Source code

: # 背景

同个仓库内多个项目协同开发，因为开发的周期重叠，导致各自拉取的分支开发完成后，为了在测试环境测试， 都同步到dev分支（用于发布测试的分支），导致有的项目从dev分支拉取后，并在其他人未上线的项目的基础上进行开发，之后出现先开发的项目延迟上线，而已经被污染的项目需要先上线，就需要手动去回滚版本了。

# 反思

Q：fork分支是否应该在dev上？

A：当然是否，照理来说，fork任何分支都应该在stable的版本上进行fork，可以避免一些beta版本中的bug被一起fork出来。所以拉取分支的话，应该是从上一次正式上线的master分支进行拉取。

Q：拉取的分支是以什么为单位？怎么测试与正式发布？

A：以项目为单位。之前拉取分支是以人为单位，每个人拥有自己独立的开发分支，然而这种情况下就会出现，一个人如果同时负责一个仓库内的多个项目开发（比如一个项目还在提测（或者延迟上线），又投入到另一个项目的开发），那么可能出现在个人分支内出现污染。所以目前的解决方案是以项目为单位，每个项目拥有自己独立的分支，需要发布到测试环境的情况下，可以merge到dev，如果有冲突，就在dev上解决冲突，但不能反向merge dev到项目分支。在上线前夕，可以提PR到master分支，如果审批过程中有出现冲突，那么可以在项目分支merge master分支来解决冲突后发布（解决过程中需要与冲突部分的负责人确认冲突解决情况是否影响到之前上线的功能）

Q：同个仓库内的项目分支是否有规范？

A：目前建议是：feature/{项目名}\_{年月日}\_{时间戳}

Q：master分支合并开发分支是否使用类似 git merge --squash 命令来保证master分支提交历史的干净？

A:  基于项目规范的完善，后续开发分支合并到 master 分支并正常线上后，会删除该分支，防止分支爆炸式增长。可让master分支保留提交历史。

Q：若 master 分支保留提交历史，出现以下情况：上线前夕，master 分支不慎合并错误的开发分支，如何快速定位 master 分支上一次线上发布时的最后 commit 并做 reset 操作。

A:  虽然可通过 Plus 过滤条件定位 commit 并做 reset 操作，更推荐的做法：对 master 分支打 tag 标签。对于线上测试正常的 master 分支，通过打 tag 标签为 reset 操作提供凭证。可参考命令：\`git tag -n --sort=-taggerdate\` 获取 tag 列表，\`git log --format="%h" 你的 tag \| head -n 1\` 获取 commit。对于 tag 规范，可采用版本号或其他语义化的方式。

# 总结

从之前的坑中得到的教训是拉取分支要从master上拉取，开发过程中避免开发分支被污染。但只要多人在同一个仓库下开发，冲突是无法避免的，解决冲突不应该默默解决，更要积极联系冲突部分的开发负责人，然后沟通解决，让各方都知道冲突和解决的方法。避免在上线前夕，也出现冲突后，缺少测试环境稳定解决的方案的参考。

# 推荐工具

▶ TASK REQUIREMENTS: The data must be retyped in full, exactly as it reads.

▶ ANSWER TO THE PROBLEM:
Source code

: # 背景

同个仓库内多个项目协同开发，因为开发的周期重叠，导致各自拉取的分支开发完成后，为了在测试环境测试， 都同步到dev分支（用于发布测试的分支），导致有的项目从dev分支拉取后，并在其他人未上线的项目的基础上进行开发，之后出现先开发的项目延迟上线，而已经被污染的项目需要先上线，就需要手动去回滚版本了。

# 反思

Q：fork分支是否应该在dev上？

A：当然是否，照理来说，fork任何分支都应该在stable的版本上进行fork，可以避免一些beta版本中的bug被一起fork出来。所以拉取分支的话，应该是从上一次正式上线的master分支进行拉取。

Q：拉取的分支是以什么为单位？怎么测试与正式发布？

A：以项目为单位。之前拉取分支是以人为单位，每个人拥有自己独立的开发分支，然而这种情况下就会出现，一个人如果同时负责一个仓库内的多个项目开发（比如一个项目还在提测（或者延迟上线），又投入到另一个项目的开发），那么可能出现在个人分支内出现污染。所以目前的解决方案是以项目为单位，每个项目拥有自己独立的分支，需要发布到测试环境的情况下，可以merge到dev，如果有冲突，就在dev上解决冲突，但不能反向merge dev到项目分支。在上线前夕，可以提PR到master分支，如果审批过程中有出现冲突，那么可以在项目分支merge master分支来解决冲突后发布（解决过程中需要与冲突部分的负责人确认冲突解决情况是否影响到之前上线的功能）

Q：同个仓库内的项目分支是否有规范？

A：目前建议是：feature/{项目名}\_{年月日}\_{时间戳}

Q：master分支合并开发分支是否使用类似 git merge --squash 命令来保证master分支提交历史的干净？

A:  基于项目规范的完善，后续开发分支合并到 master 分支并正常线上后，会删除该分支，防止分支爆炸式增长。可让master分支保留提交历史。

Q：若 master 分支保留提交历史，出现以下情况：上线前夕，master 分支不慎合并错误的开发分支，如何快速定位 master 分支上一次线上发布时的最后 commit 并做 reset 操作。

A:  虽然可通过 Plus 过滤条件定位 commit 并做 reset 操作，更推荐的做法：对 master 分支打 tag 标签。对于线上测试正常的 master 分支，通过打 tag 标签为 reset 操作提供凭证。可参考命令：\`git tag -n --sort=-taggerdate\` 获取 tag 列表，\`git log --format="%h" 你的 tag \| head -n 1\` 获取 commit。对于 tag 规范，可采用版本号或其他语义化的方式。

# 总结

从之前的坑中得到的教训是拉取分支要从master上拉取，开发过程中避免开发分支被污染。但只要多人在同一个仓库下开发，冲突是无法避免的，解决冲突不应该默默解决，更要积极联系冲突部分的开发负责人，然后沟通解决，让各方都知道冲突和解决的方法。避免在上线前夕，也出现冲突后，缺少测试环境稳定解决的方案的参考。

# 推荐工具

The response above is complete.